- To pozytywne zjawisko - mówi o prywatyzacji Georgij Ostapkowicz, dyrektor Centrum Badań Rynkowych Wyższej Szkoły Ekonomicznej, cytowany przez "Komsomolskaję Prawdę". Ekspert dodaje, że "obecnie mamy deficyt budżetowy, a to oznacza, że trzeba go uwolnić od utrzymywania nieefektywnych przedsiębiorstw". Ostapkowicz podkreśla, że państwowy sektor odpowiada za 60 proc. PKB, podczas gdy w krajach rozwiniętych gospodarczo to prywatny biznes ma generować 70 proc. PKB.

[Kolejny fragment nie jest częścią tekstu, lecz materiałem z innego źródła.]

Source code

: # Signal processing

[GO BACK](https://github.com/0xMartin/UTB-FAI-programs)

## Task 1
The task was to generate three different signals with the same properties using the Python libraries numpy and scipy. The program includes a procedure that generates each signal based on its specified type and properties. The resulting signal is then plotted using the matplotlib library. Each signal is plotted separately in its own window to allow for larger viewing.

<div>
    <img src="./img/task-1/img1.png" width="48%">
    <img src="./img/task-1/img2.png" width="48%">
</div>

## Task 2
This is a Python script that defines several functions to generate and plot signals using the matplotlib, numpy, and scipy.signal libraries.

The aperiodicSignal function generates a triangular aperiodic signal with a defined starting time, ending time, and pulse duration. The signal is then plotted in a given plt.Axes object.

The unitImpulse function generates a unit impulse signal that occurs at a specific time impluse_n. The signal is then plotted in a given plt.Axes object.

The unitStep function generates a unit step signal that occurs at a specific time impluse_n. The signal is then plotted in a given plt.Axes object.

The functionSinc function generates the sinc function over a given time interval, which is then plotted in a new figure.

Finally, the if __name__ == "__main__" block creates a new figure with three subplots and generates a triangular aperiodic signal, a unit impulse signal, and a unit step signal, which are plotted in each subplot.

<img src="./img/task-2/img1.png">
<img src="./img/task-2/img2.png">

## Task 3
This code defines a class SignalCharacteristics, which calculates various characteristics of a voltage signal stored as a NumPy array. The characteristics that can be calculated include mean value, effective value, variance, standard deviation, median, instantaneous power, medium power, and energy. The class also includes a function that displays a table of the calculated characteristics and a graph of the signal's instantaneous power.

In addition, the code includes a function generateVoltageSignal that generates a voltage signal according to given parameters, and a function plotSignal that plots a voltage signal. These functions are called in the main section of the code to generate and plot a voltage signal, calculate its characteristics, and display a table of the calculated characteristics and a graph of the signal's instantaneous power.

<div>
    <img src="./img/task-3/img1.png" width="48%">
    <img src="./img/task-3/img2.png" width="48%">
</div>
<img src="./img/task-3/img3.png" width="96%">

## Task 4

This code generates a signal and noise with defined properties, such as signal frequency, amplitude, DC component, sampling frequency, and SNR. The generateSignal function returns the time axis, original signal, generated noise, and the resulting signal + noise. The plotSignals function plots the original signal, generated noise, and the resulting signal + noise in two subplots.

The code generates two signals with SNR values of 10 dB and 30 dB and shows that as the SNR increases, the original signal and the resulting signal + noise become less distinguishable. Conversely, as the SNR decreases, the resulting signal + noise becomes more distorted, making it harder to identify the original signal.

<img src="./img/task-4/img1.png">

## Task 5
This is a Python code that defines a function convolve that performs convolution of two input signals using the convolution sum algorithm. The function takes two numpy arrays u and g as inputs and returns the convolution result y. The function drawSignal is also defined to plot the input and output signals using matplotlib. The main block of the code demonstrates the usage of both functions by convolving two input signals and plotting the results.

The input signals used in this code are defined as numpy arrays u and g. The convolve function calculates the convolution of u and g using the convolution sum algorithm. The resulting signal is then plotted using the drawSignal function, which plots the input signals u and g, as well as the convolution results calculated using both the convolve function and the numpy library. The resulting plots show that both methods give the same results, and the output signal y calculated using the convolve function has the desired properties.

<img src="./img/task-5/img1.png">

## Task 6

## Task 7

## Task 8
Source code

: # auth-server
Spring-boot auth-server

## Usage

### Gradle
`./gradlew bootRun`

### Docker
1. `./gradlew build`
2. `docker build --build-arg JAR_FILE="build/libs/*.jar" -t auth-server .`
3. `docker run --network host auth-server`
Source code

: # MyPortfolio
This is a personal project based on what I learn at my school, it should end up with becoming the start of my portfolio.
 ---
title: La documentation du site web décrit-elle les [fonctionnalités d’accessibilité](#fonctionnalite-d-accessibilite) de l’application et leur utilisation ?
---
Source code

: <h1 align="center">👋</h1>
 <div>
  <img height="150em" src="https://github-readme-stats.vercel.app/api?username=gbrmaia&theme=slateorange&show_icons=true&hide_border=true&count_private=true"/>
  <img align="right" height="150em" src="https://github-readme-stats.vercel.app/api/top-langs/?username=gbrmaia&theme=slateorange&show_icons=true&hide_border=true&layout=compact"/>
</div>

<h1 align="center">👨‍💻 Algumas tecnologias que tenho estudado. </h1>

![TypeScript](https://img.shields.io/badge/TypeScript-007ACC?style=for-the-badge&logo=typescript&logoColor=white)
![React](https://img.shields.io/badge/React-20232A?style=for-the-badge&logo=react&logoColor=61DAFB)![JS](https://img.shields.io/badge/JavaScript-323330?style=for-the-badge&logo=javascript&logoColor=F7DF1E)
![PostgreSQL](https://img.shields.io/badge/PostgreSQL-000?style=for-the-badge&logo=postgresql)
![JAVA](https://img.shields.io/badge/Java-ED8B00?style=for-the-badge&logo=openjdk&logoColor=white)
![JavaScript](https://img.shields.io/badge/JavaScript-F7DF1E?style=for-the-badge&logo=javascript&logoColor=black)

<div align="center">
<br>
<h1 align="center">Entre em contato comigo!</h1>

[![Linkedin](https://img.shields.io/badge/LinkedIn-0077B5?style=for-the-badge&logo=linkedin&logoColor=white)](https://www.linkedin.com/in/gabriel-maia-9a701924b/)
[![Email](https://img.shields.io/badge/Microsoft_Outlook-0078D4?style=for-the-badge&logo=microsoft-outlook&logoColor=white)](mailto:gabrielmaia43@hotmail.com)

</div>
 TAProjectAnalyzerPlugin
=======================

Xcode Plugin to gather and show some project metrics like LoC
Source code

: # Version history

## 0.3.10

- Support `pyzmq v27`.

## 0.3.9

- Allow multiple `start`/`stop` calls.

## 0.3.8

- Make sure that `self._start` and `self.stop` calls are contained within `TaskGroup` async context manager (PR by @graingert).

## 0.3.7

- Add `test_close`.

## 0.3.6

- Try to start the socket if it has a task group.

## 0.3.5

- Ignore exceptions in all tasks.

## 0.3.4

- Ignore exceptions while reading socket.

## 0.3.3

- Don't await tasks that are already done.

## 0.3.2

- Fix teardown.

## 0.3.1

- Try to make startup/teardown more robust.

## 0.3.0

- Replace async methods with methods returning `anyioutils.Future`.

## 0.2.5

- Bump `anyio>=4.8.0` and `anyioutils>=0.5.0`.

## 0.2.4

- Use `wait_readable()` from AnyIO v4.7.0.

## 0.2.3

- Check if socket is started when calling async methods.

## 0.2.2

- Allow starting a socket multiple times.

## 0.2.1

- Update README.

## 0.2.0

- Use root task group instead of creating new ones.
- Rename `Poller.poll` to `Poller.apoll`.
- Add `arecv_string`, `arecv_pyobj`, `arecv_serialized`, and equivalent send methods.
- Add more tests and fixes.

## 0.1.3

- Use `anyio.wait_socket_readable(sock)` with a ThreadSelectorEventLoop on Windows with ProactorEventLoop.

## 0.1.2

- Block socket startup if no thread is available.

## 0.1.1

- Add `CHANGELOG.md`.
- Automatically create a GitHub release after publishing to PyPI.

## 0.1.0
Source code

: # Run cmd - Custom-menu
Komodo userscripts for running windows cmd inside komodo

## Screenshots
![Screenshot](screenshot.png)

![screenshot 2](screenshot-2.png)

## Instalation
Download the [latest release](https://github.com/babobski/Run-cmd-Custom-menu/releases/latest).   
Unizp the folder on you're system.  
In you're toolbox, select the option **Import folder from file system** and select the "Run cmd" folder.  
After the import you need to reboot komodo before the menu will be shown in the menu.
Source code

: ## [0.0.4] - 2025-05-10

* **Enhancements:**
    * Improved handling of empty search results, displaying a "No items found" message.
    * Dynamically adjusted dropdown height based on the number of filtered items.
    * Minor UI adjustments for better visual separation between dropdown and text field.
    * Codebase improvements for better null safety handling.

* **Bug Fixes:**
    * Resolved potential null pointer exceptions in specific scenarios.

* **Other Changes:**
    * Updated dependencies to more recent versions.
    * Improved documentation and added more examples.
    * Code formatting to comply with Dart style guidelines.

Zdaniem eksperta w kraju jest całkiem sporo "nieefektywnych przedsiębiorstw zombie". Mowa o 6-8 proc. firm, które "tworzą produkty, na które nie ma popytu". Jednocześnie zastrzega się, że nie zostaną sprzedane obiekty strategiczne. To nie dotyczy jednak "średniej wielkości biznesu".

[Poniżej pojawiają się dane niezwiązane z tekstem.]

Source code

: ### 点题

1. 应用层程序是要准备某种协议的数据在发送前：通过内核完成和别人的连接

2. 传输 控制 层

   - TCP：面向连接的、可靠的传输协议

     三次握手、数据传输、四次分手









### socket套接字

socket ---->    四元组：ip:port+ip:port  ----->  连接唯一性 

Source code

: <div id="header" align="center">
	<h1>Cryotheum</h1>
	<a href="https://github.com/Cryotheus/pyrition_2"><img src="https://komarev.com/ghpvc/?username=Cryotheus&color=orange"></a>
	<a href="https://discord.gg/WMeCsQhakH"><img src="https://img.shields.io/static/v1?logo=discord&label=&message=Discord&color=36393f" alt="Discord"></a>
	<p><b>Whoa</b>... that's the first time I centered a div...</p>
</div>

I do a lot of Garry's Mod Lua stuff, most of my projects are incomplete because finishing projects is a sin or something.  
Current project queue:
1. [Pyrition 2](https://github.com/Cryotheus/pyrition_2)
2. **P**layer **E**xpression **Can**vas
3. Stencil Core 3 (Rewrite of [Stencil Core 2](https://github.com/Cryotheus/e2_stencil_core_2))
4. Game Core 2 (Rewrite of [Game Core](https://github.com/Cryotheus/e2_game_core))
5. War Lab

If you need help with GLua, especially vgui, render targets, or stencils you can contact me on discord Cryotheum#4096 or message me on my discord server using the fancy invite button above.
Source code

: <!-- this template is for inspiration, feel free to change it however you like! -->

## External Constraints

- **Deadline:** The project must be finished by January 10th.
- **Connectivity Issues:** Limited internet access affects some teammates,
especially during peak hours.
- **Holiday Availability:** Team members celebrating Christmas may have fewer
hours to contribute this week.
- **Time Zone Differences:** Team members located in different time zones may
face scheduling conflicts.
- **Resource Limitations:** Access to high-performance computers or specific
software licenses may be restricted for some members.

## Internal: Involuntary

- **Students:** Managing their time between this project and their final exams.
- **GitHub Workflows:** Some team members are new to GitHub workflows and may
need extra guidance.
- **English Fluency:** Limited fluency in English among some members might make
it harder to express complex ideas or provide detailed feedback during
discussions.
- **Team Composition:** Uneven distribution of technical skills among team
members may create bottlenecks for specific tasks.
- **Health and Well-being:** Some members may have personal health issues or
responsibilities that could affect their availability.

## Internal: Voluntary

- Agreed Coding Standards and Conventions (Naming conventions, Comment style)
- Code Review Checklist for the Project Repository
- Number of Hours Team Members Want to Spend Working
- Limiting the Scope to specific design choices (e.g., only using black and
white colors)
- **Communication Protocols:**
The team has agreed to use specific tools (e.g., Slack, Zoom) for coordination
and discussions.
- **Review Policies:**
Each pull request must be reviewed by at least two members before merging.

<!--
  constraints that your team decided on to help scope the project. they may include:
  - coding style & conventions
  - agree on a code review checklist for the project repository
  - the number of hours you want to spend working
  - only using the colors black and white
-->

Dalsza część artykułu pod materiałem wideo
- Znacjonalizowano fabrykę makaronu Makfa. Czy państwo powinno produkować makaron? Tym powinny zajmować się prywatne przedsiębiorstwa - ocenia Ostapkowicz. Jego zdaniem nikt nie kupi przedsiębiorstw przynoszących straty, ale potencjalny inwestor może dokonać transakcji, jeśli "dostrzeże perspektywy w spółce przynoszącej niewielki zysk".
Prywatyzacja po rosyjsku
Wiceminister finansów Aleksiej Mojsiejew zapowiada, że w tym roku dojdzie do prywatyzacji spółki Dom.RF działającej w branży nieruchomości. Resort finansów miał przedstawić rządowi listę złożoną z siedmiu spółek, który powinny zostać sprzedane w 2026 r. Ich nazw nie podano.

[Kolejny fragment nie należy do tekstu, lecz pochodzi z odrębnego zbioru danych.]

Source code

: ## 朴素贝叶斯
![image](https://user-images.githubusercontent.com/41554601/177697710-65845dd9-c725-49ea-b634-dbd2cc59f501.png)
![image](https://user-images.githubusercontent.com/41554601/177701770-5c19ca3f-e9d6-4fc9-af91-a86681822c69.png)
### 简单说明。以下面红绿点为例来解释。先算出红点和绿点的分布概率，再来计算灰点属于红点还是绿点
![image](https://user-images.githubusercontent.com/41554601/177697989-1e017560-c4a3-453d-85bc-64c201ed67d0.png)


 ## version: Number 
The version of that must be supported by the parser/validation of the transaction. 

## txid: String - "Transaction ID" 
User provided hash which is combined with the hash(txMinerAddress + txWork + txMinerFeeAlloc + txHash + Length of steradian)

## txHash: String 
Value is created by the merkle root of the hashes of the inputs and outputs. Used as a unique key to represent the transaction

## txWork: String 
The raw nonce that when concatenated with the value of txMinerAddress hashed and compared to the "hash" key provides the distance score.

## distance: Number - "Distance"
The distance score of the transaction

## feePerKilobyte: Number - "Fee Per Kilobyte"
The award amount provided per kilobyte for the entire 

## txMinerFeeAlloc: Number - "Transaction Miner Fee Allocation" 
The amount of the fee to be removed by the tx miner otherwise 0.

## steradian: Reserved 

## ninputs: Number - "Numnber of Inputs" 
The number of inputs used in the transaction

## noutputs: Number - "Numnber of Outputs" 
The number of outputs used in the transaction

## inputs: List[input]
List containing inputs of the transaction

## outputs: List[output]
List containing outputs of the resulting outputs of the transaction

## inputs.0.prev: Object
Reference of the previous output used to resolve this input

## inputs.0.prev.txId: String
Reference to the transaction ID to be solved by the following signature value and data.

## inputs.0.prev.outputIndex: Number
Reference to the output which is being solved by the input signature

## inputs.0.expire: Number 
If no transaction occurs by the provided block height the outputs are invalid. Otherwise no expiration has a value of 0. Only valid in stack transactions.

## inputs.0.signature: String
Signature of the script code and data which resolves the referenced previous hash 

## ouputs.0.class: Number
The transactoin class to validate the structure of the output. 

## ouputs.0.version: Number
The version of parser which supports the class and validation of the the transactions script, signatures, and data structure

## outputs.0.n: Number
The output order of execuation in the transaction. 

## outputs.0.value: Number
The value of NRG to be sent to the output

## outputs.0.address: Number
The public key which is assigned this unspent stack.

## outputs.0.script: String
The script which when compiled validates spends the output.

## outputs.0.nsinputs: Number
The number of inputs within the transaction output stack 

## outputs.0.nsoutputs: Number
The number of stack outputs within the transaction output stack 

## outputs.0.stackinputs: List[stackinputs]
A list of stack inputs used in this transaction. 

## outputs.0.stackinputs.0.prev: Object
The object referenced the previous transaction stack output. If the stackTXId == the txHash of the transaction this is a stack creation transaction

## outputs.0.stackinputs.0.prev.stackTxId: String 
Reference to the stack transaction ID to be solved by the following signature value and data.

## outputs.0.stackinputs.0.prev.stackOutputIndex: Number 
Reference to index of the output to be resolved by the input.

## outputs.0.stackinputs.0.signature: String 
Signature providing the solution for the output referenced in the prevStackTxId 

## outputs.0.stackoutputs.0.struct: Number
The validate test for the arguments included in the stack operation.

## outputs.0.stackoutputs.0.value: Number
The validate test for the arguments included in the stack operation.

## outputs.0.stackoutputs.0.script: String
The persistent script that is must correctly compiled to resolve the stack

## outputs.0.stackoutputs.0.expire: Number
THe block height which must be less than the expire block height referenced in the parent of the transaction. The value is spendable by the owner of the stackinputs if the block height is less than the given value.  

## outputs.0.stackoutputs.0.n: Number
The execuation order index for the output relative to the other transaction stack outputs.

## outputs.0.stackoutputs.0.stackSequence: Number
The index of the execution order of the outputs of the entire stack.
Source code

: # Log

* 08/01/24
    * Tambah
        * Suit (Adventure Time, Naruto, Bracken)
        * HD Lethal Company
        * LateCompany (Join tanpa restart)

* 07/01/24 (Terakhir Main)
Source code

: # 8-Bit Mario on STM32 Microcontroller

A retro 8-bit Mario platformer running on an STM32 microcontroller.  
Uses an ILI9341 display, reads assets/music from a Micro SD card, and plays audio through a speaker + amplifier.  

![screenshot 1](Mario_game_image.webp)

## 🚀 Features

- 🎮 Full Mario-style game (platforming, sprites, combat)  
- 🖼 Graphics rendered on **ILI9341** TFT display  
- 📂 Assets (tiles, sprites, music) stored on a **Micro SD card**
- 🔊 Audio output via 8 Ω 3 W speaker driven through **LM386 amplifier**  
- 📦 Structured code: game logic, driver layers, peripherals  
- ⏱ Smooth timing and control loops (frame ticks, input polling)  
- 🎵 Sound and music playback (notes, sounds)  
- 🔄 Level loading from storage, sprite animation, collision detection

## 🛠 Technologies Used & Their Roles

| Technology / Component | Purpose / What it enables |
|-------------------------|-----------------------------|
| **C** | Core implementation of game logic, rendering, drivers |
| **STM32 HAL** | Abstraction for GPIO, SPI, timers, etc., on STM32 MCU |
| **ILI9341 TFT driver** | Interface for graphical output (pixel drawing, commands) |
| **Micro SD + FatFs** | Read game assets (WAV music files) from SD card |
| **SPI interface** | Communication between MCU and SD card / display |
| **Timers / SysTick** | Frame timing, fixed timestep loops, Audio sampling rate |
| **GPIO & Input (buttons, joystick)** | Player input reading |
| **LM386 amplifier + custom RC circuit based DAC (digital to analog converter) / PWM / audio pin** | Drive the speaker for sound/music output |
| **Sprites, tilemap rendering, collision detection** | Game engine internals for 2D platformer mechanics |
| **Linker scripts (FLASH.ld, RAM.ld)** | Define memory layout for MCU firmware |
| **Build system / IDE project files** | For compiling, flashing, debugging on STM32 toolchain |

Rosyjski budżet z ogromnym deficytem
Szef VTB Nanku Andriej Kostin w 2024 r. mówił o potrzebie prywatyzacji kilku kluczowych dla Rosji podmiotów. Mowa o Transniecie (przedsiębiorstwo odpowiedzialne za ropociągi), Kolejach Rosyjskich, Poczcie Rosyjskiej, Rostelekomie (przedsiębiorstwo komunikacyjne) czy Rosatomie (państwowa korporacja energii jądrowej).
Sam Władimir Putin, przypomina "Komsomolskaja Prawda", mówił, że czasem dochodzi do nacjonalizacji. Takie podejście - w opinii dyktatora - ma być uzasadnione jedynie w sytuacji, zaniechań właściciela, które zagrażają bezpieczeństwu państwa oraz narodowym interesom.
Kreml szuka pieniędzy na wojnę
Według danych rosyjskiego ministerstwa finansów deficyt budżetowy Rosji w 2024 r. osiągnął 3,49 bln rubli, co odpowiada 34,4 mld dol. Dochody państwa wzrosły o 26 proc. do 36,71 bln rubli, podczas gdy wydatki zwiększyły się o 24,2 proc. do 40,19 bln rubli - pisał w styczniu "Puls Biznesu".
W 2025 r. wysokość wydatków na obronę przewidziano na poziomie 13,5 bln rubli (127 mld euro), co oznacza wzrost o 30 proc. w porównaniu z bieżącym rokiem. Suma ta stanowi 6,31 proc. PKB Rosji. Rozpętana przez Rosję wojna w Ukrainie jest kosztowna dla samego Kremla.